WHAT IS REQUIRED: Look through the records and copy each line that has "lstlisting" in it.
RECORDS SUPPLIED section start
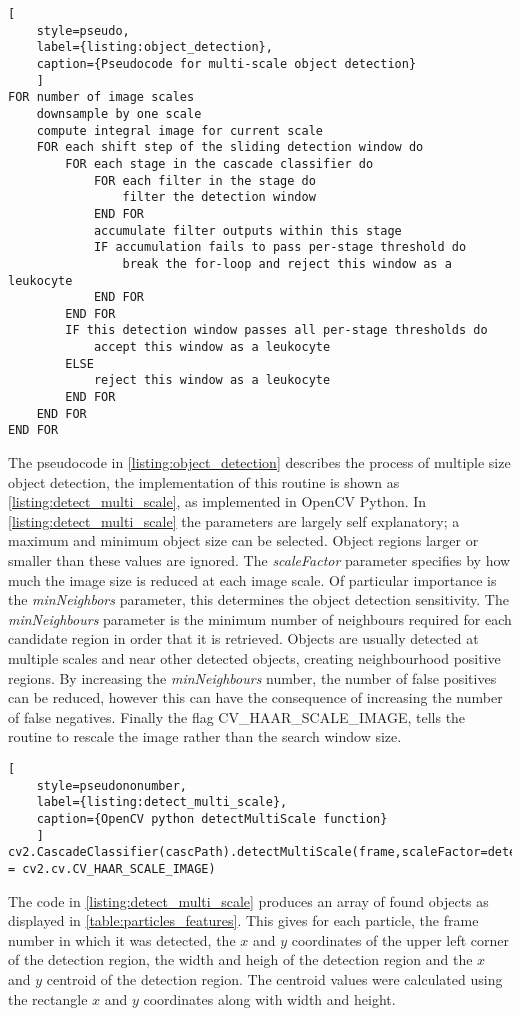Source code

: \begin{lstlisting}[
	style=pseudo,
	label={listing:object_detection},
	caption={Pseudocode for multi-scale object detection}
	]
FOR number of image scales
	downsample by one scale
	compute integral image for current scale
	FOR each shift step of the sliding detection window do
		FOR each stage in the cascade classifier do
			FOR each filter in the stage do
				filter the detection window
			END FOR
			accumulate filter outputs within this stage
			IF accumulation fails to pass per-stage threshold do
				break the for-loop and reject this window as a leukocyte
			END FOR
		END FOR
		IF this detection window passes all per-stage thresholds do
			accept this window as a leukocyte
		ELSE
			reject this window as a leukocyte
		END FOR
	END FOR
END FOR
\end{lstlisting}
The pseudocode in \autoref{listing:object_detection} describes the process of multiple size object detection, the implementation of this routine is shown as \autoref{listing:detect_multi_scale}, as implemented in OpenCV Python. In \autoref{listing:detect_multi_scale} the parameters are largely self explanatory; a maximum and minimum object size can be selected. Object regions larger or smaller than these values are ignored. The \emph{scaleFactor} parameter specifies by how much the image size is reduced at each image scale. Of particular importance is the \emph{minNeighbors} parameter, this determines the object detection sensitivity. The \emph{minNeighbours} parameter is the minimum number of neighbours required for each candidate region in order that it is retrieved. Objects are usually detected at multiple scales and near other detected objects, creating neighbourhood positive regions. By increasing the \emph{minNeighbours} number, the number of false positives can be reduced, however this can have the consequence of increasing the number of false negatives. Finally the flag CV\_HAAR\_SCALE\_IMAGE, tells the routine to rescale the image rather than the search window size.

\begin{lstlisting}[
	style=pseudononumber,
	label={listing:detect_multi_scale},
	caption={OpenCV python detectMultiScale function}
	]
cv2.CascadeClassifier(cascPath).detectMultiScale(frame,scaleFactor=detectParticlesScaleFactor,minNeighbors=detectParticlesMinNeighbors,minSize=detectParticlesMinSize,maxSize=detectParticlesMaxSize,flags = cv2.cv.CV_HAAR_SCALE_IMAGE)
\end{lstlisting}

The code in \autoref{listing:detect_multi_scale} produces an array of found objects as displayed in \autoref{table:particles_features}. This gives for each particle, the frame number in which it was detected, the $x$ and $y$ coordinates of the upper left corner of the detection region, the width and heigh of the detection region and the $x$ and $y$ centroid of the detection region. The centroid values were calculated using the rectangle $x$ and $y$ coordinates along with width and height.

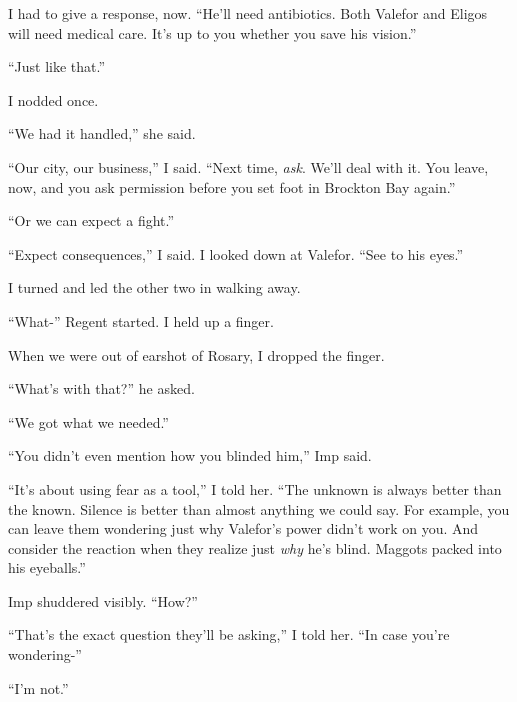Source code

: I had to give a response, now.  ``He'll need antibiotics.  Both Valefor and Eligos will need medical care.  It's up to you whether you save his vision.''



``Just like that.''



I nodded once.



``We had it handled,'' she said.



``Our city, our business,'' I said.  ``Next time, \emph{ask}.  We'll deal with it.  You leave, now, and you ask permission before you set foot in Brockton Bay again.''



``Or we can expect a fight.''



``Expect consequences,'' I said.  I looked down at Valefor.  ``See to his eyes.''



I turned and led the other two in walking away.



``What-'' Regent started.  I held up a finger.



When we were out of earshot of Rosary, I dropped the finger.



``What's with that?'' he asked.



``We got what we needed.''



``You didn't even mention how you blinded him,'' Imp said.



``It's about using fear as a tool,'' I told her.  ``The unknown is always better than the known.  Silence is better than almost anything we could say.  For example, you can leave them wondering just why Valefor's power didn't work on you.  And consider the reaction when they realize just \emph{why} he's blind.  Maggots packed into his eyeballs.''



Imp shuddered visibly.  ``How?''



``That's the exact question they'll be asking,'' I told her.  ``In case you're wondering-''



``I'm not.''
RECORDS SUPPLIED section end
EXERCISE RESULT:
: \begin{lstlisting}[
\end{lstlisting}
\begin{lstlisting}[
\end{lstlisting}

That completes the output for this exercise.